The problem was partially solved in 1965 by William Thornton, an American astronaut and doctor who came up with a way to measure objects using oscillating springs. Astronauts still use a similar device today, in which they have to mount a stool fitted with a spring that raises and lowers the stool at a frequency that depends on the mass it is acting against.
The trouble is that this system is bulky and a lot of energy is required to power the moving stool, using up two of the space station’s most limited resources. Now Carmelo Velardo, a computer scientist at Eurecom in Alpes-Maritimes, France, says his new system could simply be integrated into the station itself.
“Something that you could easily put inside the walls of the space station would free up the space for other equipment or experiments,” Velardo says.
Along with colleagues at the Italian Institute of Technology’s Center for Human Space Robotics in Torino, he used the Kinect’s depth-sensing ability to create a 3D model of an astronaut.
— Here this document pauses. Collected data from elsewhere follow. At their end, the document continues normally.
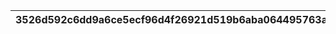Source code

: |3526d592c6dd9a6ce5ecf96d4f26921d519b6aba064495763ac28feb76532bf5|deda70e922dd07e18c3005a515a8e3c97caec40637d7d78d68153ff48605cb92|e16af85df15f9f84eae016087c52a31c6fcdf3858a9a054b9c50a937ca970582|5fea2a5aaa7d91056c199bbb3b382664c723f39a3541c9a1e56d2fec4f1f5199|60361a097338b2c2e86c5355ddcfca63e0389f1f210c79e067012c7789f97f59|69d05635b8d3ddba6bd635a3a6ecd359b643c366e6502670157de5fdef6d8609|c51b628f2e1055dc4f76c81d52a62b0e1dee8a2cfda0578f27438be9718df0c3|a5554c8143a6ab154c7058a49ec9b022f62c8f9f344f13069a4b832a00983d98|738dba002b7bc9909bebe21db681debcd291d9909583dd27daf8d92d9ada361f|079996c9d9283cfdefd50c4ba4536fd9792fc15e2acc8618cffc92adab174670|8eef6c5ee6e0e39bfe17f9d102c8627c88b298c469db68ada0ec748230d413ae|
| --- | --- | --- | --- | --- | --- | --- | --- | --- | --- | --- |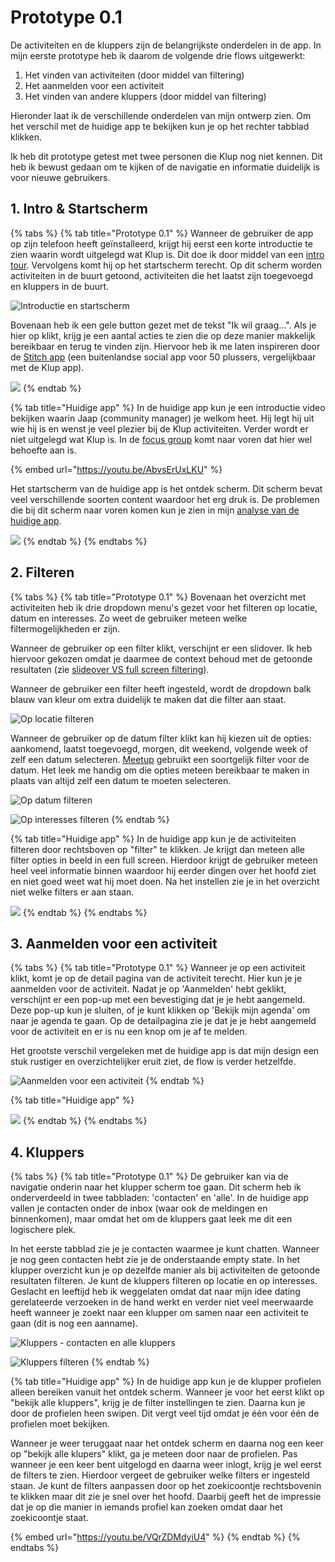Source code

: # Prototype 0.1

De activiteiten en de kluppers zijn de belangrijkste onderdelen in de app. In mijn eerste prototype heb ik daarom de volgende drie flows uitgewerkt:

1. Het vinden van activiteiten \(door middel van filtering\)
2. Het aanmelden voor een activiteit
3. Het vinden van andere kluppers \(door middel van filtering\)

Hieronder laat ik de verschillende onderdelen van mijn ontwerp zien. Om het verschil met de huidige app te bekijken kun je op het rechter tabblad klikken.

Ik heb dit prototype getest met twee personen die Klup nog niet kennen. Dit heb ik bewust gedaan om te kijken of de navigatie en informatie duidelijk is voor nieuwe gebruikers.

## 1. Intro & Startscherm

{% tabs %}
{% tab title="Prototype 0.1" %}
Wanneer de gebruiker de app op zijn telefoon heeft geïnstalleerd, krijgt hij eerst een korte introductie te zien waarin wordt uitgelegd wat Klup is. Dit doe ik door middel van een [intro tour](http://ui-patterns.com/patterns/Tour). Vervolgens komt hij op het startscherm terecht. Op dit scherm worden activiteiten in de buurt getoond, activiteiten die het laatst zijn toegevoegd en kluppers in de buurt.

![Introductie en startscherm](../../.gitbook/assets/1.-intro.png)

Bovenaan heb ik een gele button gezet met de tekst "Ik wil graag...". Als je hier op klikt, krijg je een aantal acties te zien die op deze manier makkelijk bereikbaar en terug te vinden zijn. Hiervoor heb ik me laten inspireren door de [Stitch app](https://drive.google.com/file/d/1b4OmdRr2QwomLchwRL1Mkfc5tGXgtlhh/view?usp=sharing) \(een buitenlandse social app voor 50 plussers, vergelijkbaar met de Klup app\).

![](../../.gitbook/assets/home-ik-wil-graag.png)
{% endtab %}

{% tab title="Huidige app" %}
In de huidige app kun je een introductie video bekijken waarin Jaap \(community manager\) je welkom heet. Hij legt hij uit wie hij is en wenst je veel plezier bij de Klup activiteiten. Verder wordt er niet uitgelegd wat Klup is. In de [focus group](../../onderzoek-en-inzichten/de-kluppers/focus-group.md) komt naar voren dat hier wel behoefte aan is. 

{% embed url="https://youtu.be/AbvsErUxLKU" %}

Het startscherm van de huidige app is het ontdek scherm. Dit scherm bevat veel verschillende soorten content waardoor het erg druk is. De problemen die bij dit scherm naar voren komen kun je zien in mijn [analyse van de huidige app](../../verkenning/de-app/start-scherm.md).

![](../../.gitbook/assets/ontdek-scherm.gif)
{% endtab %}
{% endtabs %}

## 2. Filteren

{% tabs %}
{% tab title="Prototype 0.1" %}
Bovenaan het overzicht met activiteiten heb ik drie dropdown menu's gezet voor het filteren op locatie, datum en interesses. Zo weet de gebruiker meteen welke filtermogelijkheden er zijn.

Wanneer de gebruiker op een filter klikt, verschijnt er een slidover. Ik heb hiervoor gekozen omdat je daarmee de context behoud met de getoonde resultaten \(zie [slideover VS full screen filtering](../../onderzoek-en-inzichten/content-filteren.md#slideover-vs-full-screen)\).

Wanneer de gebruiker een filter heeft ingesteld, wordt de dropdown balk blauw van kleur om extra duidelijk te maken dat die filter aan staat.

![Op locatie filteren](../../.gitbook/assets/3.-locatie-filter%20%281%29.png)

Wanneer de gebruiker op de datum filter klikt kan hij kiezen uit de opties: aankomend, laatst toegevoegd, morgen, dit weekend, volgende week of zelf een datum selecteren. [Meetup](https://ninavdberg92.gitbook.io/klup-redesign-productbiografie/onderzoek-en-inzichten/filteren-and-sorteren/best-good-and-bad-practices#meetup) gebruikt een soortgelijk filter voor de datum. Het leek me handig om die opties meteen bereikbaar te maken in plaats van altijd zelf een datum te moeten selecteren.

![Op datum filteren](../../.gitbook/assets/4.-datum-filter.png)

![Op interesses filteren](../../.gitbook/assets/5.-interesse-filter.png)
{% endtab %}

{% tab title="Huidige app" %}
In de huidige app kun je de activiteiten filteren door rechtsboven op "filter" te klikken. Je krijgt dan meteen alle filter opties in beeld in een full screen. Hierdoor krijgt de gebruiker meteen heel veel informatie binnen waardoor hij eerder dingen over het hoofd ziet en niet goed weet wat hij moet doen. Na het instellen zie je in het overzicht niet welke filters er aan staan. 

![](../../.gitbook/assets/activiteiten-filteren.gif)
{% endtab %}
{% endtabs %}

## 3. Aanmelden voor een activiteit

{% tabs %}
{% tab title="Prototype 0.1" %}
Wanneer je op een activiteit klikt, komt je op de detail pagina van de activiteit terecht. Hier kun je je aanmelden voor de activiteit. Nadat je op 'Aanmelden' hebt geklikt, verschijnt er een pop-up met een bevestiging dat je je hebt aangemeld. Deze pop-up kun je sluiten, of je kunt klikken op 'Bekijk mijn agenda' om naar je agenda te gaan. Op de detailpagina zie je dat je je hebt aangemeld voor de activiteit en er is nu een knop om je af te melden.

Het grootste verschil vergeleken met de huidige app is dat mijn design een stuk rustiger en overzichtelijker eruit ziet, de flow is verder hetzelfde.

![Aanmelden voor een activiteit](../../.gitbook/assets/6.-aanmelden.png)
{% endtab %}

{% tab title="Huidige app" %}


![](../../.gitbook/assets/flow-deelnemen%20%282%29.png)
{% endtab %}
{% endtabs %}

## 4. Kluppers

{% tabs %}
{% tab title="Prototype 0.1" %}
De gebruiker kan via de navigatie onderin naar het klupper scherm toe gaan. Dit scherm heb ik onderverdeeld in twee tabbladen: 'contacten' en 'alle'. In de huidige app vallen je contacten onder de inbox \(waar ook de meldingen en binnenkomen\), maar omdat het om de kluppers gaat leek me dit een logischere plek.   
  
In het eerste tabblad zie je je contacten waarmee je kunt chatten. Wanneer je nog geen contacten hebt zie je de onderstaande empty state. In het klupper overzicht kun je op dezelfde manier als bij activiteiten de getoonde resultaten filteren. Je kunt de kluppers filteren op locatie en op interesses. Geslacht en leeftijd heb ik weggelaten omdat dat naar mijn idee dating gerelateerde verzoeken in de hand werkt en verder niet veel meerwaarde heeft wanneer je zoekt naar een klupper om samen naar een activiteit te gaan \(dit is nog een aanname\).

![Kluppers - contacten en alle kluppers](../../.gitbook/assets/prototype-0.1-kluppers.png)

![Kluppers filteren](../../.gitbook/assets/8.-kluppers-filteren.png)
{% endtab %}

{% tab title="Huidige app" %}
In de huidige app kun je de klupper profielen alleen bereiken vanuit het ontdek scherm. Wanneer je voor het eerst klikt op "bekijk alle kluppers", krijg je de filter instellingen te zien. Daarna kun je door de profielen heen swipen. Dit vergt veel tijd omdat je één voor één de profielen moet bekijken.  
  
Wanneer je weer teruggaat naar het ontdek scherm en daarna nog een keer op "bekijk alle klupers" klikt, ga je meteen door naar de profielen. Pas wanneer je een keer bent uitgelogd en daarna weer inlogt, krijg je wel eerst de filters te zien. Hierdoor vergeet de gebruiker welke filters er ingesteld staan. Je kunt de filters aanpassen door op het zoekicoontje rechtsbovenin te klikken maar dit zie je snel over het hoofd. Daarbij geeft het de impressie dat je op die manier in iemands profiel kan zoeken omdat daar het zoekicoontje staat.

{% embed url="https://youtu.be/VQrZDMdyiU4" %}
{% endtab %}
{% endtabs %}




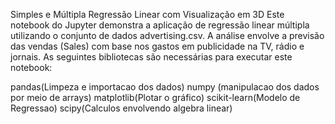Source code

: Simples e Múltipla Regressão Linear com Visualização em 3D
Este notebook do Jupyter demonstra a aplicação de regressão linear múltipla utilizando o conjunto de dados advertising.csv. A análise envolve a previsão das vendas (Sales) com base nos gastos em publicidade na TV, rádio e jornais.
As seguintes bibliotecas são necessárias para executar este notebook:

pandas(Limpeza e importacao dos dados)
numpy (manipulacao dos dados por meio de arrays)
matplotlib(Plotar o gráfico)
scikit-learn(Modelo de Regressao)
scipy(Calculos envolvendo algebra linear)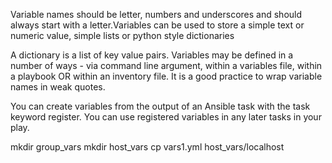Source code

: Variable names should be letter, numbers and underscores and should always start with a letter.Variables can be used to store a simple text or numeric value, 
simple lists or python style dictionaries

A dictionary is a list of key value pairs. Variables may be defined in a number of ways - via command line argument, within a variables file, within a playbook OR 
within an inventory file. It is a good practice to wrap variable names in weak quotes.

You can create variables from the output of an Ansible task with the task keyword register. You can use registered variables in any later tasks in your play.

mkdir group_vars
mkdir host_vars
cp vars1.yml host_vars/localhost
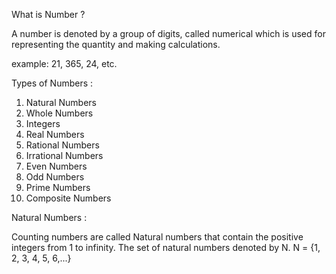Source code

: What is Number ?

A number is denoted by a group of digits, called numerical which is used for representing the quantity and making calculations.

example: 21, 365, 24, etc.

Types of Numbers :
1. Natural Numbers
2. Whole Numbers
3. Integers
4. Real Numbers
5. Rational Numbers
6. Irrational Numbers
7. Even Numbers
8. Odd Numbers
9. Prime Numbers
10. Composite Numbers



Natural Numbers :

Counting numbers are called Natural numbers that contain the positive integers from 1 to infinity.
The set of natural numbers denoted by N.
N = {1, 2, 3, 4, 5, 6,...}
Then the team ran their calculation using a statistical model that links weight to body measurements based on a database of 28,000 people. Velardo’s estimates are 97 per cent accurate, corresponding to an average error of just 2.7 kilograms, which is comparable to the current method used on board the ISS.
“This technique appears feasible, although not without some effort,” says John Charles, chief scientist on NASA’s human research programme in Houston, Texas. He says that microgravity shifts water around inside astronauts’ bodies, which means their density may not match the assumptions in the model.
Charles adds that combining the idea with the existing weighing system might prove more beneficial, as the Kinect measures body volume while the stool measures mass. “The combination would provide insights into changes in body density that might be illuminating,” Velardo agrees.
[cont]
The Kinect system has yet to be tested in space, due to the high cost of launching new equipment. But Velardo hopes to try it out soon aboard a parabolic aircraft flight that simulates the microgravity found in orbit. He will present the research at the Emerging Signal Processing Applicationsconference in Las Vegas, Nevada, next month.
Pretty rad, yo!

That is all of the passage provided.